The northeastern quarter of the continent of Africa is drained and watered by the Nile. Among and about the headstreams and tributaries of this mighty river lie the wide and fertile provinces of the Egyptian Soudan. Situated in the very centre of the land, these remote regions are on every side divided from the seas by 500 miles of mountain, swamp, or desert.
The great river is their only means of growth, their only channel of progress. It is by the Nile alone that their commerce can reach the outer markets or European civilisation can penetrate the inner darkness. The Soudan is joined to Egypt by the Nile as a diver is connected with the surface by his air pipe. Without it there is only suffocation. Aut Nilus, aut nihil!
The town of Khartoum, at the confluence of the Blue and White Niles, is the point on which the trade of the south must inevitably converge. It is the great spout through which the merchandise collected from a wide area streams northwards to the Mediterranean shore. It marks the extreme northern limit of the fertile Soudan. Between Khartoum and Assuan the river flows for 1,200 miles through deserts of surpassing desolation.
At last the wilderness recedes, and the living world broadens out again into Egypt and the Delta. It is with events that have occurred in the intervening waste that this audiobook is concerned. The real Soudan, known to the statesman and the explorer, lies far to the south - moist, undulating, and exuberant.

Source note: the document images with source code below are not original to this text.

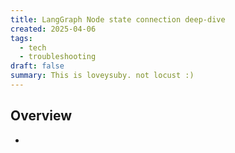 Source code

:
 ```yaml
---
title: LangGraph Node state connection deep-dive
created: 2025-04-06
tags:
  - tech
  - troubleshooting
draft: false
summary: This is loveysuby. not locust :)
---
```

## Overview 

-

But there is another Soudan, which some mistake for the true, whose solitudes oppress the Nile from the Egyptian frontier to Omdurman. This is the Soudan of the soldier. Destitute of wealth or future, it is rich in history. The names of its squalid villages are familiar to distant and enlightened peoples. The barrenness of its scenery has been drawn by skilful pen and pencil. Its ample deserts have tasted the blood of brave men. Its hot, black rocks have witnessed famous tragedies. It is the scene of the war.